Pull every line containing the word "opisuje" out of the material below.

● ● ● ● ● ● ●

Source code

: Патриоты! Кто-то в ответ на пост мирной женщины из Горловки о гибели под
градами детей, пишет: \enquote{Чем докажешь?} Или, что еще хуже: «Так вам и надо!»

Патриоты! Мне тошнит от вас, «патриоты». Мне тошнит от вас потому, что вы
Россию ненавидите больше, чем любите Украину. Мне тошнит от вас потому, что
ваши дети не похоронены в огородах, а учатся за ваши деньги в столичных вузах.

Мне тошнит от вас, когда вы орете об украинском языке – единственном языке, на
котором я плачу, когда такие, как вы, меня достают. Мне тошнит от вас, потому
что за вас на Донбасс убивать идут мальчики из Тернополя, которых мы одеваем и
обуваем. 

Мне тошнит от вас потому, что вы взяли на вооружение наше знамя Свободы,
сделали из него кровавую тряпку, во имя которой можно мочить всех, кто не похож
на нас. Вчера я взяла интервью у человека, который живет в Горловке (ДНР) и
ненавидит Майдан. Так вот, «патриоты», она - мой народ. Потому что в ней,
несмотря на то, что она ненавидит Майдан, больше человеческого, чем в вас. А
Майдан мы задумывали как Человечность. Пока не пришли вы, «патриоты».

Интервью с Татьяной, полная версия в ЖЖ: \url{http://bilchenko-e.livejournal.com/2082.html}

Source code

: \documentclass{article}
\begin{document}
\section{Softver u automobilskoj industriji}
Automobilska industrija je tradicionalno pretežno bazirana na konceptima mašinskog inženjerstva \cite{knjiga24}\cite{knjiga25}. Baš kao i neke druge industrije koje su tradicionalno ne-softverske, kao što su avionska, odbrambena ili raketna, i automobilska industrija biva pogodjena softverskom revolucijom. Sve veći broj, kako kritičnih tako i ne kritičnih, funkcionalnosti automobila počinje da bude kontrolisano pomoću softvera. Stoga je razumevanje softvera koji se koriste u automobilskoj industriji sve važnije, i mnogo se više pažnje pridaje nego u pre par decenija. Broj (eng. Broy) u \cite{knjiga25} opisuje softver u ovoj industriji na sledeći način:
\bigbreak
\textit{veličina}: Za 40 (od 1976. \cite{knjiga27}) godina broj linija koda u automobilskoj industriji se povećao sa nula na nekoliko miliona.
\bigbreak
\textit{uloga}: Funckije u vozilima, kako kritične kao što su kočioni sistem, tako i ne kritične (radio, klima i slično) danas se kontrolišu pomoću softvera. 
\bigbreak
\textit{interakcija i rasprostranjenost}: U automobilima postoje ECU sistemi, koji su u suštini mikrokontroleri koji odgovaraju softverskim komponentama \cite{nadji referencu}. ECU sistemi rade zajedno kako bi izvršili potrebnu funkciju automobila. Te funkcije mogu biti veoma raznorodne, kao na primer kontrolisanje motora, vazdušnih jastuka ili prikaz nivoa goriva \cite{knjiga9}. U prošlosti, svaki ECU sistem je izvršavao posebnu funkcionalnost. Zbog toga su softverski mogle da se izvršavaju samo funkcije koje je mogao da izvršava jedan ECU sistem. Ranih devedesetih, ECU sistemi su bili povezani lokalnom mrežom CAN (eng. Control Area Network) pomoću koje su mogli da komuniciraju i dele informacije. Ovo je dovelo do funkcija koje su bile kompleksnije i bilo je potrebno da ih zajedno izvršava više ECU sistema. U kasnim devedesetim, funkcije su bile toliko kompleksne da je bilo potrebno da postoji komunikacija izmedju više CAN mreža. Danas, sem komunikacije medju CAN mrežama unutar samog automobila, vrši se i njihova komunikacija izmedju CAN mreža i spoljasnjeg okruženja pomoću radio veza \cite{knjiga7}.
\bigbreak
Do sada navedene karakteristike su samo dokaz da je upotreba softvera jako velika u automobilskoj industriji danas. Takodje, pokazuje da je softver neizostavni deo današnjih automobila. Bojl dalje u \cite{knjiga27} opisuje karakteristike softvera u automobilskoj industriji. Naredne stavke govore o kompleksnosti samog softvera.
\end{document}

● ● ● ● ● ● ●

**Your response:**
Automobilska industrija je tradicionalno pretežno bazirana na konceptima mašinskog inženjerstva \cite{knjiga24}\cite{knjiga25}. Baš kao i neke druge industrije koje su tradicionalno ne-softverske, kao što su avionska, odbrambena ili raketna, i automobilska industrija biva pogodjena softverskom revolucijom. Sve veći broj, kako kritičnih tako i ne kritičnih, funkcionalnosti automobila počinje da bude kontrolisano pomoću softvera. Stoga je razumevanje softvera koji se koriste u automobilskoj industriji sve važnije, i mnogo se više pažnje pridaje nego u pre par decenija. Broj (eng. Broy) u \cite{knjiga25} opisuje softver u ovoj industriji na sledeći način:
Do sada navedene karakteristike su samo dokaz da je upotreba softvera jako velika u automobilskoj industriji danas. Takodje, pokazuje da je softver neizostavni deo današnjih automobila. Bojl dalje u \cite{knjiga27} opisuje karakteristike softvera u automobilskoj industriji. Naredne stavke govore o kompleksnosti samog softvera.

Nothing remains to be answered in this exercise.